Dataset excerpts:
**********
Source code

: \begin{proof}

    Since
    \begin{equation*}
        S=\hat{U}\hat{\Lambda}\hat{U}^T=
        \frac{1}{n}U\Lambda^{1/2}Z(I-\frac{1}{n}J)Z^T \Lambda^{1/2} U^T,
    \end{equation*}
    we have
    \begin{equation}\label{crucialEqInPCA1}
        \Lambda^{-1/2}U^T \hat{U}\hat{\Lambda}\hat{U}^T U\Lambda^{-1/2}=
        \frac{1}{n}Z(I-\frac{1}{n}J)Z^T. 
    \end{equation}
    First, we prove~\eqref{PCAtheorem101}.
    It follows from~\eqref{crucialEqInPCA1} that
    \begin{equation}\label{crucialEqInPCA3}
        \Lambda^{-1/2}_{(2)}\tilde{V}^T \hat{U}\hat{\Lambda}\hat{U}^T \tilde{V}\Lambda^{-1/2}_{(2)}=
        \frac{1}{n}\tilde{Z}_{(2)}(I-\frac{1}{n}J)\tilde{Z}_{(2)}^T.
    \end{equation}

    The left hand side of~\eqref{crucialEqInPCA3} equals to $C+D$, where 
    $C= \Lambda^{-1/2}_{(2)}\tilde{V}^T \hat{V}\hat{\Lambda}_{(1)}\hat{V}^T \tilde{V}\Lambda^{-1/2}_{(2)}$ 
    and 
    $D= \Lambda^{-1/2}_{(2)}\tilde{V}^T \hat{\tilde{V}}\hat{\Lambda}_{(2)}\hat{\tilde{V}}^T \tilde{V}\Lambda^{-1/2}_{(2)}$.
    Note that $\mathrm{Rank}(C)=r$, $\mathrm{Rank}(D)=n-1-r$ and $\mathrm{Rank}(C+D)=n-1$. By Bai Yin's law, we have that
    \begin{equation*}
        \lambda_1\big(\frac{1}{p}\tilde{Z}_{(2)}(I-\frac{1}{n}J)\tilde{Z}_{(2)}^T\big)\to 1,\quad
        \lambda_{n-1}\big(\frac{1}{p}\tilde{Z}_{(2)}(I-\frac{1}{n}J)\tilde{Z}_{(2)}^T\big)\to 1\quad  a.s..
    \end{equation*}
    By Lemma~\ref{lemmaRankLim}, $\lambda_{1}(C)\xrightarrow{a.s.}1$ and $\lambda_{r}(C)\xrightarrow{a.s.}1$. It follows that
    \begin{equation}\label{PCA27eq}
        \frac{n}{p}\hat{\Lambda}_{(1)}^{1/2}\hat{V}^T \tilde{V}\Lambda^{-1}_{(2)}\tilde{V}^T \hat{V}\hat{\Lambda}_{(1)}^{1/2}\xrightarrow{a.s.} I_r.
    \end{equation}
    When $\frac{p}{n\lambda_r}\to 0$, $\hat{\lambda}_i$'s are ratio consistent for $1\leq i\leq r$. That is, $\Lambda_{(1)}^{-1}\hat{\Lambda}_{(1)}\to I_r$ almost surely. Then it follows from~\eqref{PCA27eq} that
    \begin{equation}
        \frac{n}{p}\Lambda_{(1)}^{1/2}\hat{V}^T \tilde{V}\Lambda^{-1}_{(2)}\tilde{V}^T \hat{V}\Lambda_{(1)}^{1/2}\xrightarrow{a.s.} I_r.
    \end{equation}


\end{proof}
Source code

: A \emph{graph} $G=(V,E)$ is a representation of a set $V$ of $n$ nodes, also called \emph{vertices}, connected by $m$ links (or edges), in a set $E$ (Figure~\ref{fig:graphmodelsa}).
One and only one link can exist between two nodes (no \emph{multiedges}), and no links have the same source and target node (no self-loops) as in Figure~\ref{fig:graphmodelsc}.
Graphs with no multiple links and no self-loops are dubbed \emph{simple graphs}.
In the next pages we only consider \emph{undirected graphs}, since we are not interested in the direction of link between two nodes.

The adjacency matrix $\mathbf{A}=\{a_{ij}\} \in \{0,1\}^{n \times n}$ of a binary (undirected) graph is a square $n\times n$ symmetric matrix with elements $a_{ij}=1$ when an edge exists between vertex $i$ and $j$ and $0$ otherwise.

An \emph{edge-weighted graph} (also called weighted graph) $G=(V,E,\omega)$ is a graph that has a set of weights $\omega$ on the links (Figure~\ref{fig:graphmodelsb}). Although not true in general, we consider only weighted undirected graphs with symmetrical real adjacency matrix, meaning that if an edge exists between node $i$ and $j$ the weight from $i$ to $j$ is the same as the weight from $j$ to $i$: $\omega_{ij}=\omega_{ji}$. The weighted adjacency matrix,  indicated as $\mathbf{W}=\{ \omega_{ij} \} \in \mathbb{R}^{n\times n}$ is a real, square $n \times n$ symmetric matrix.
**********
The problem: Please return only the lines from the one that contains "One and only" through the final line of the entries, each exactly as written.

Output for this task:
One and only one link can exist between two nodes (no \emph{multiedges}), and no links have the same source and target node (no self-loops) as in Figure~\ref{fig:graphmodelsc}.
Graphs with no multiple links and no self-loops are dubbed \emph{simple graphs}.
In the next pages we only consider \emph{undirected graphs}, since we are not interested in the direction of link between two nodes.

The adjacency matrix $\mathbf{A}=\{a_{ij}\} \in \{0,1\}^{n \times n}$ of a binary (undirected) graph is a square $n\times n$ symmetric matrix with elements $a_{ij}=1$ when an edge exists between vertex $i$ and $j$ and $0$ otherwise.

An \emph{edge-weighted graph} (also called weighted graph) $G=(V,E,\omega)$ is a graph that has a set of weights $\omega$ on the links (Figure~\ref{fig:graphmodelsb}). Although not true in general, we consider only weighted undirected graphs with symmetrical real adjacency matrix, meaning that if an edge exists between node $i$ and $j$ the weight from $i$ to $j$ is the same as the weight from $j$ to $i$: $\omega_{ij}=\omega_{ji}$. The weighted adjacency matrix,  indicated as $\mathbf{W}=\{ \omega_{ij} \} \in \mathbb{R}^{n\times n}$ is a real, square $n \times n$ symmetric matrix.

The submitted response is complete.